Les effets du subconscient, une nouvelle de François Ucedo
Les effets du subconscient
Le subconscient nous parle, c’est certain, mais, soit nous ne nous en rendons pas compte, soit nous ne le comprenons pas. Il y a des gens qui pensent que lorsque leur subconscient leur chuchote quelque chose, ils sont en proie à un phénomène paranormal, sont visités par leur ange gardien ou sont victimes d’un poltergeist. Pire, pensent recevoir un message divin. Combien d’illuminés n’ont-ils pas fait chier la planète à cause d’un effet de leur subconscient qu’ils n’ont pas compris ? Et je ne parlerai pas des rêves, responsables de la mégalomanie des rois de l’antiquité, de la soif de conquête des seigneurs de guerre maîtres du lance-roquette et de l’intronisation auto-proclamée des dictateurs de républiques bananières.
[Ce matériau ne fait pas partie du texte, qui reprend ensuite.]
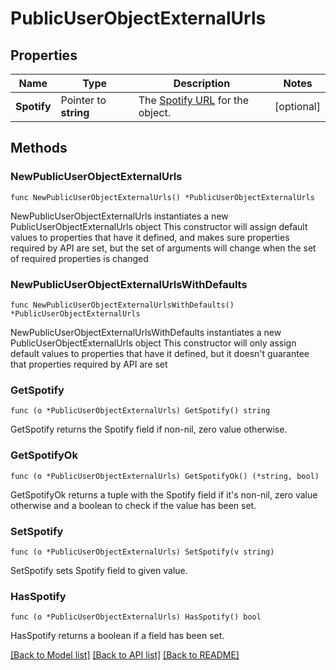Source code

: # PublicUserObjectExternalUrls

## Properties

Name | Type | Description | Notes
------------ | ------------- | ------------- | -------------
**Spotify** | Pointer to **string** | The [Spotify URL](/documentation/web-api/concepts/spotify-uris-ids) for the object.  | [optional] 

## Methods

### NewPublicUserObjectExternalUrls

`func NewPublicUserObjectExternalUrls() *PublicUserObjectExternalUrls`

NewPublicUserObjectExternalUrls instantiates a new PublicUserObjectExternalUrls object
This constructor will assign default values to properties that have it defined,
and makes sure properties required by API are set, but the set of arguments
will change when the set of required properties is changed

### NewPublicUserObjectExternalUrlsWithDefaults

`func NewPublicUserObjectExternalUrlsWithDefaults() *PublicUserObjectExternalUrls`

NewPublicUserObjectExternalUrlsWithDefaults instantiates a new PublicUserObjectExternalUrls object
This constructor will only assign default values to properties that have it defined,
but it doesn't guarantee that properties required by API are set

### GetSpotify

`func (o *PublicUserObjectExternalUrls) GetSpotify() string`

GetSpotify returns the Spotify field if non-nil, zero value otherwise.

### GetSpotifyOk

`func (o *PublicUserObjectExternalUrls) GetSpotifyOk() (*string, bool)`

GetSpotifyOk returns a tuple with the Spotify field if it's non-nil, zero value otherwise
and a boolean to check if the value has been set.

### SetSpotify

`func (o *PublicUserObjectExternalUrls) SetSpotify(v string)`

SetSpotify sets Spotify field to given value.

### HasSpotify

`func (o *PublicUserObjectExternalUrls) HasSpotify() bool`

HasSpotify returns a boolean if a field has been set.


[[Back to Model list]](../README.md#documentation-for-models) [[Back to API list]](../README.md#documentation-for-api-endpoints) [[Back to README]](../README.md)


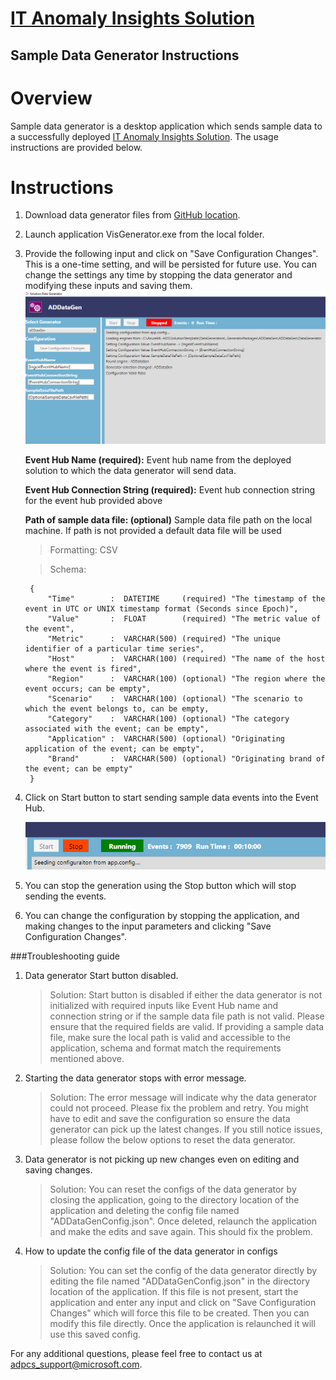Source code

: [IT Anomaly Insights Solution](https://gallery.cortanaintelligence.com/solutiontemplate/c0cc7d49409b4be99fa99dcf8ccba98b)
============================================
Sample Data Generator Instructions
----------------------------------
# Overview

Sample data generator is a desktop application which sends sample data to a successfully deployed [IT Anomaly Insights Solution](https://gallery.cortanaintelligence.com/solutiontemplate/c0cc7d49409b4be99fa99dcf8ccba98b). The usage instructions are provided below.

# Instructions

1. Download data generator files from [GitHub location](https://github.com/Azure/itanomalyinsights-cortana-intelligence-preconfigured-solution/tree/master/Samples/Data-Generator).

2. Launch application VisGenerator.exe from the local folder.
   
3. Provide the following input and click on "Save Configuration Changes".
This is a one-time setting, and will be persisted for future use. You can change the settings any time by stopping the data generator and modifying these inputs and saving them.
![VisGenerator.exe screenshot](https://github.com/Azure/itanomalyinsights-cortana-intelligence-preconfigured-solution/blob/master/Samples/Data-Generator/figures/sdg_visgenerator.png)

	**Event Hub Name (required):** Event hub name from the deployed solution to which the data generator will send data.
	
	**Event Hub Connection String (required):** Event hub connection string for the event hub provided above
	
	**Path of sample data file: (optional)** Sample data file path on the local machine. If path is not provided a default data file will be used
	
	>Formatting: CSV

	>Schema:
	>
		{
			"Time"        :  DATETIME     (required) "The timestamp of the event in UTC or UNIX timestamp format (Seconds since Epoch)",
			"Value"       :  FLOAT        (required) "The metric value of the event",
			"Metric"      :  VARCHAR(500) (required) "The unique identifier of a particular time series",
			"Host"        :  VARCHAR(100) (required) "The name of the host where the event is fired",
			"Region"      :  VARCHAR(100) (optional) "The region where the event occurs; can be empty",
			"Scenario"    :  VARCHAR(100) (optional) "The scenario to which the event belongs to, can be empty,
			"Category"    :  VARCHAR(100) (optional) "The category associated with the event; can be empty",
			"Application" :  VARCHAR(500) (optional) "Originating application of the event; can be empty",
			"Brand"       :  VARCHAR(500) (optional) "Originating brand of the event; can be empty"
		}
	>
4. Click on Start button to start sending sample data events into the Event Hub.
  
   ![VisGenerator.exe screenshot](https://github.com/Azure/itanomalyinsights-cortana-intelligence-preconfigured-solution/blob/master/Samples/Data-Generator/figures/sdg_running.png)
   
5. You can stop the generation using the Stop button which will stop sending the events.

6. You can change the configuration by stopping the application, and making changes to the input parameters and clicking "Save Configuration Changes".

###Troubleshooting guide

1. Data generator Start button disabled.
   >Solution: Start button is disabled if either the data generator is not initialized with required inputs like Event Hub name and connection string or if the sample data file path is not valid.
   Please ensure that the required fields are valid. If providing a sample data file, make sure the local path is valid and accessible to the application, schema and format match the requirements mentioned above.

2. Starting the data generator stops with error message.
   >Solution: The error message will indicate why the data generator could not proceed. Please fix the problem and retry. You might have to edit and save the configuration so ensure the 
data generator can pick up the latest changes. If you still notice issues, please follow the below options to reset the data generator.

3. Data generator is not picking up new changes even on editing and saving changes.
   >Solution: You can reset the configs of the data generator by closing the application, going to the directory location of the application and deleting the config file named "ADDataGenConfig.json".
   Once deleted, relaunch the application and make the edits and save again. This should fix the problem.

4. How to update the config file of the data generator in configs
   >Solution: You can set the config of the data generator directly by editing the file named "ADDataGenConfig.json" in the directory location of the application. If this file is not present, start the application and enter any input and click on "Save Configuration Changes" which will force this file to be created. Then you can modify this file directly. Once the application is relaunched it will use this saved config.
   
For any additional questions, please feel free to contact us at adpcs_support@microsoft.com.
Au début des années ‘80, peu de gens possédaient un ordinateur personnel. Cet instrument avec lequel s’isolent aujourd’hui bien des esprits, était, à l’époque, orienté vers la comptabilité et, dû à son coût prohibitif, plutôt destiné aux entreprises qu’aux particuliers. En revanche, 90% d’individus possédait une machine à écrire. Ah, l’ère des produits correcteurs ! (Je ne cite pas leurs noms, qui sont des marques déposées.) Cette couleur blanche infâme et toxique qui séchait trop lentement sur le papier et trop vite dans le flacon, ces petits papiers recouverts de craie... Combien de fois avons-nous, à cette époque, arraché rageusement la feuille de papier de notre machine à écrire, et recommencé notre paragraphe ! Le traitement de texte est moins pittoresque mais a finalement du bon ; ça reste propre et on gaspille moins de papier.
J’avais recopié un texte de 18 pages à l’aide d’une petite machine à écrire portative. (On refermait le couvercle et cela devenait une valisette. — Je dis ça pour les moins de trente ans.) Il faisait chaud, ce jour-là. La fenêtre de ma chambre était grande ouverte, et pour me protéger d’un rayon de soleil brûlant qui traversait mon bureau en diagonale, j’avais tiré un rideau, laissant le deuxième largement ouvert. J’avais rassemblé mes dix-huit feuilles que j’empilai sur mon bureau. Là, le vent s’en mêla, alors que je ne lui avais rien demandé. La rafale profita du rideau tiré pour aider à balayer tout ce qui se trouvait sur le bureau. Après une série de jurons où je priai le vent d’aller découvrir du plaisir ailleurs, je ramassai mes feuilles, les comptai, les rassemblai et me disposai à agrafer le tout. Je plaçai le bord supérieur gauche de la pile sous l’agrafeuse et, me tenant debout, je m’apprêtai, des deux mains, à appuyer bien fort sur cette saloperie qui ratait son coup trois fois sur deux. Et là, mystère. Quelque chose d’inexplicable se produisit. Impossible d’appuyer. Je voulais appuyer. Je rassemblai toute ma volonté pour accomplir ce geste banal, mais je n’y parvins pas. Je transpirais, reprenais mon souffle. J’essayai encore une fois. Pas moyen. Mes deux mains se figèrent à l’instant où elle s’apprêtèrent à appuyer sur l’agrafeuse. Je me demandais ce qui m’arrivait, si je devenais marteau...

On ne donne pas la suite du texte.